The precharge voltage generator 148a may select one of the gamma voltages in response to a precharge bit signal P/C_COB output through a control circuit 141 and output a precharge voltage based thereon (i.e., use one of the gamma voltages as a precharge voltage). For example, according to the second aspect of the present disclosure, the precharge voltage generator 148a may be implemented as a gamma voltage generator GMA and a selector MUX. However, since the gamma voltage generator GMA corresponds to an existing component that provides a gamma voltage to the data driver 140, description will be given on the assumption that the existing component rather than a newly added component is used as the gamma voltage generator GMA to eliminate redundant configurations of a device and reduce costs. The gamma voltage generator GMA may be separately provided. However, hereinafter, an example in which the gamma voltage generator GMA having the existing configuration uses eight gamma tap voltages GMA #1 to GMA #8 will be described.

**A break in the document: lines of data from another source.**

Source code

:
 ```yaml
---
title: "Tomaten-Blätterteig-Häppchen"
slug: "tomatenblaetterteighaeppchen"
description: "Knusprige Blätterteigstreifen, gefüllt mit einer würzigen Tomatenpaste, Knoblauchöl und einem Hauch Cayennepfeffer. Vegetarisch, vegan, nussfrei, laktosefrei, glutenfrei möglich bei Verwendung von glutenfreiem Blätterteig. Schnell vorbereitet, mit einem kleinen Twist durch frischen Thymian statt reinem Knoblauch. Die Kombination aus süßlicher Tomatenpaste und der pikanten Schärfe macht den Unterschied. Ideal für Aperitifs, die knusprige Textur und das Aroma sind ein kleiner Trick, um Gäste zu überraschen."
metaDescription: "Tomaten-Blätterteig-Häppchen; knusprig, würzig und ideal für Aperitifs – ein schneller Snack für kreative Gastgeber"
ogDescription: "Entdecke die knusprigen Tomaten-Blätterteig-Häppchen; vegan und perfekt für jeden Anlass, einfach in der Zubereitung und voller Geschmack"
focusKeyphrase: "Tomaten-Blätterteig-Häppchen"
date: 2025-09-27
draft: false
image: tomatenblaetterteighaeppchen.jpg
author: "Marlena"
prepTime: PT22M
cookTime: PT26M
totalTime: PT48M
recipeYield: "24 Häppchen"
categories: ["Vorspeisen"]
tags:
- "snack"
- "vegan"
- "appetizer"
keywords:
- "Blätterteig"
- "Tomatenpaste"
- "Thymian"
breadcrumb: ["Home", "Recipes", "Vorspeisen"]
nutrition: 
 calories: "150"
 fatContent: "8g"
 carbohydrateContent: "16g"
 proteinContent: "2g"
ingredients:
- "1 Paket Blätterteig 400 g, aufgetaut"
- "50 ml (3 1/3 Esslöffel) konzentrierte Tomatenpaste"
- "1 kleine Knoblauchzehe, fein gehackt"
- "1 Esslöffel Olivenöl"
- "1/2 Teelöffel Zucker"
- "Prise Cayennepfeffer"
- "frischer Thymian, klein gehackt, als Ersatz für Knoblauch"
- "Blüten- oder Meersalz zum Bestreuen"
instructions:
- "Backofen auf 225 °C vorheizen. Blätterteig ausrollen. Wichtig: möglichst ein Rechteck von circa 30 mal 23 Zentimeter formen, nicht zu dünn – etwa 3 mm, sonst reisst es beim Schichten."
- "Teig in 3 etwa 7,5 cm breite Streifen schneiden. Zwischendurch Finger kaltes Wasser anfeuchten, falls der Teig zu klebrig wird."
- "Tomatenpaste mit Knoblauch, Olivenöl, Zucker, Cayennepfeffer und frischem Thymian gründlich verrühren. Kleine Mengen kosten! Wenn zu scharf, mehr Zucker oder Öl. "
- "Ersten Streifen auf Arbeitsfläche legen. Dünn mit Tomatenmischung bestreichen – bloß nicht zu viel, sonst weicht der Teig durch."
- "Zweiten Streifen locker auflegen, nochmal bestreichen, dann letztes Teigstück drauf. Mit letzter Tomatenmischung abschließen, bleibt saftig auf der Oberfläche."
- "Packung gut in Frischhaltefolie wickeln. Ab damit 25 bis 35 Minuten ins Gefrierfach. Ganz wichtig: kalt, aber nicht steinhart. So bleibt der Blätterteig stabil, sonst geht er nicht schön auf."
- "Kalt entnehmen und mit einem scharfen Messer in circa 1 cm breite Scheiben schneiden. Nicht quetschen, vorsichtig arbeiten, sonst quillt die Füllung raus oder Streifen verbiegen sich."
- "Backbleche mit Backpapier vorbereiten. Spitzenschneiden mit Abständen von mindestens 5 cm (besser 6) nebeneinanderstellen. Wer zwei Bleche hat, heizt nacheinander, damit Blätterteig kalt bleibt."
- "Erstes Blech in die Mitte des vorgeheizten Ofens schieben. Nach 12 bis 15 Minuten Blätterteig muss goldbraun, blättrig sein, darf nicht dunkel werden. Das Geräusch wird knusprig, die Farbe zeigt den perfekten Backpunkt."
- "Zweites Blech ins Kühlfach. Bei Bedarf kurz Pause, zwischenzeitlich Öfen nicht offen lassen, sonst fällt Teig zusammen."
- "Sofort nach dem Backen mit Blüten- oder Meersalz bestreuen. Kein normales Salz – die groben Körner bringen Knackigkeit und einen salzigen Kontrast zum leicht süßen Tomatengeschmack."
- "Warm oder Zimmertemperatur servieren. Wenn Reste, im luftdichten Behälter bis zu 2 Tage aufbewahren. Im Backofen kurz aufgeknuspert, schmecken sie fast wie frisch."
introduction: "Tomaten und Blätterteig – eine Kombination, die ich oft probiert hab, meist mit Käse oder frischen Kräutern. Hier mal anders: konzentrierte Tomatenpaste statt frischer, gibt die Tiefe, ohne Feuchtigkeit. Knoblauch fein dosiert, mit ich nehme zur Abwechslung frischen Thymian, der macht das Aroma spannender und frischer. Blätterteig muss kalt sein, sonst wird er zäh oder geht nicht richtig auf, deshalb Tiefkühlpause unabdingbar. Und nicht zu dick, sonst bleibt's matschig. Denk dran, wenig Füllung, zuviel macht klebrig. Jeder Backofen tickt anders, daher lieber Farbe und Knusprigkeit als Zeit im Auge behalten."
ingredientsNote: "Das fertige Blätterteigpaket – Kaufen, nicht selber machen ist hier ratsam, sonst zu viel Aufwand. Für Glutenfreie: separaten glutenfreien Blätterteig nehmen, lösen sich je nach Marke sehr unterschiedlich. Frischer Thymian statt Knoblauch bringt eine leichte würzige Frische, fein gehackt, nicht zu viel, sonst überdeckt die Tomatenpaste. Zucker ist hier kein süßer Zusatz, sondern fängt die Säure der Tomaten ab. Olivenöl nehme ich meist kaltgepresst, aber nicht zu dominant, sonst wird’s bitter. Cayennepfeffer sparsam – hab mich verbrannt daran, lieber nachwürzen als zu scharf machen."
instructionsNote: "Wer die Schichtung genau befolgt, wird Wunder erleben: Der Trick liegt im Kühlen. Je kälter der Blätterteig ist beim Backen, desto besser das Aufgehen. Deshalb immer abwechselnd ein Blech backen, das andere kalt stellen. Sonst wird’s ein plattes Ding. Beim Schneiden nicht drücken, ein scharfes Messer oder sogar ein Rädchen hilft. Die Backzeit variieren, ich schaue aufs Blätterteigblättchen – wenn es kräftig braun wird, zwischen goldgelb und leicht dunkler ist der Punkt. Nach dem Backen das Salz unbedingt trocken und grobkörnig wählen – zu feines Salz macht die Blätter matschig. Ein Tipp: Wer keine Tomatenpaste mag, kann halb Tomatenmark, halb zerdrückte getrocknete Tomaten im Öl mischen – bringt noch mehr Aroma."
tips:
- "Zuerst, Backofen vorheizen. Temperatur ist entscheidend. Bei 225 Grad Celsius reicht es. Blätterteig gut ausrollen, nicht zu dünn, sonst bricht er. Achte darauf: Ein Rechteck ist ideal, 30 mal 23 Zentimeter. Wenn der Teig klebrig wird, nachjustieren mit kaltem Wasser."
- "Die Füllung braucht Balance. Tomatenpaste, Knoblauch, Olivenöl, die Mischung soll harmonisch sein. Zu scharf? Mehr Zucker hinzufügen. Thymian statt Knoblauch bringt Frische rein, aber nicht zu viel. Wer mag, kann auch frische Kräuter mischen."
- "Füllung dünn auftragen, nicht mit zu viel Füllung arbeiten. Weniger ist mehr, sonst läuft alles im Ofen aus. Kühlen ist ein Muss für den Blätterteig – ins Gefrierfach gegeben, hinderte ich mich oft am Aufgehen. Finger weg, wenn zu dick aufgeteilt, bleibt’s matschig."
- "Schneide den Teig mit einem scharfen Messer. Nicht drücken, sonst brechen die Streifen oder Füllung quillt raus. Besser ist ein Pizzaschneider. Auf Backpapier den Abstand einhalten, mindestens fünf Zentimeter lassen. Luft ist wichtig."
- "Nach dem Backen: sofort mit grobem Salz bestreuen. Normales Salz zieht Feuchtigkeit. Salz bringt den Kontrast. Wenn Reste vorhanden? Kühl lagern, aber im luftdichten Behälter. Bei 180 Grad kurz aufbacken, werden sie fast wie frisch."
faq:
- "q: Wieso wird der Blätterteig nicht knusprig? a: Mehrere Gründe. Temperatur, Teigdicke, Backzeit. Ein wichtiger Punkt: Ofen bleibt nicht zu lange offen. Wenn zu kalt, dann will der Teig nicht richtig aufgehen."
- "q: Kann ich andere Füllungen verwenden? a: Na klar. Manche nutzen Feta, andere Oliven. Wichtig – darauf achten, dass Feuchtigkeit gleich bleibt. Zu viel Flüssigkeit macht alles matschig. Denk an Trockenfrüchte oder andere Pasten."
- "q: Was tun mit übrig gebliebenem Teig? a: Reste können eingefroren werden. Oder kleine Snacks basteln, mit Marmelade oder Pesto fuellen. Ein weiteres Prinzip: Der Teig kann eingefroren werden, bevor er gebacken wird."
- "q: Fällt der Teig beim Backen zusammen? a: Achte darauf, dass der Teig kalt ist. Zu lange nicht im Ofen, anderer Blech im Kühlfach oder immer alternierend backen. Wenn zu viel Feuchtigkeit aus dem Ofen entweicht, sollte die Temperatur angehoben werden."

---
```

The gamma voltage generator GMA may include a resistor string R, a decoder DEC, and a buffer BUF. In addition, the gamma voltage generator GMA may be divided into a highest gamma tap voltage output unit GMA #0 that outputs a maximum gamma voltage G255, a lowest gamma tap voltage output unit GMA #2n+1 that outputs a lowest gamma voltage G0, and intermediate gamma tap voltage output units GMA #1 to GMA #2n that output gamma voltages G224 and G192 to G1 therebetween.

The selector MUX included in the precharge voltage generator 148a may be configured as a 2n:1 multiplexer and connected to the gamma voltage generator GMA, and may perform a selection operation based on the precharge bit signal P/C_COB output from the control circuit 141. In the 2n:1 multiplexer, n corresponds to the number of gamma taps to be used in the gamma voltage generator GMA. For example, the selector MUX may select and output, as a precharge voltage, a gamma voltage output from one buffer BUF of the first to eighth intermediate gamma tap voltage output units GMA #1 to GMA #8 in response to the precharge bit signal P/C_COB.

The precharge voltage transfer unit 148b may transfer the precharge voltage output from the precharge voltage generator 148a to the output channels CH1 to CHn of the data driver based on a precharge selection signal output through the control circuit 141. For example, according to the second aspect of the present disclosure, the precharge voltage transfer unit 148b may be implemented as precharge switches SW2a and SW2b.

The precharge switches SW2a and SW2b included in the precharge voltage transfer unit 148b may include transistors in the same manner as the charge-sharing switches SW1a and SW1b included in the multi-channel output circuit 145. The charge-sharing switches SW1a and SW1b may be defined as a charge-sharing unit.

For example, the charge-sharing switches SW1a and SW1b included in the multi-channel output circuit 145 may include first charge-sharing switches SW1a for commonly connecting the odd-numbered output channels CH1 and CH3 to CHn−1 of the data driver SW1a and second charge-sharing switches SW1b for commonly connecting the even-numbered output channels CH2 and CH4 to CHn. In addition, the precharge switches SW2a and SW2b included in the precharge voltage transfer unit 148b may include first precharge switches SW2a connected to the first charge-sharing switches SW1a and second precharge switches SW2b connected to the second charge-sharing switches SW1b.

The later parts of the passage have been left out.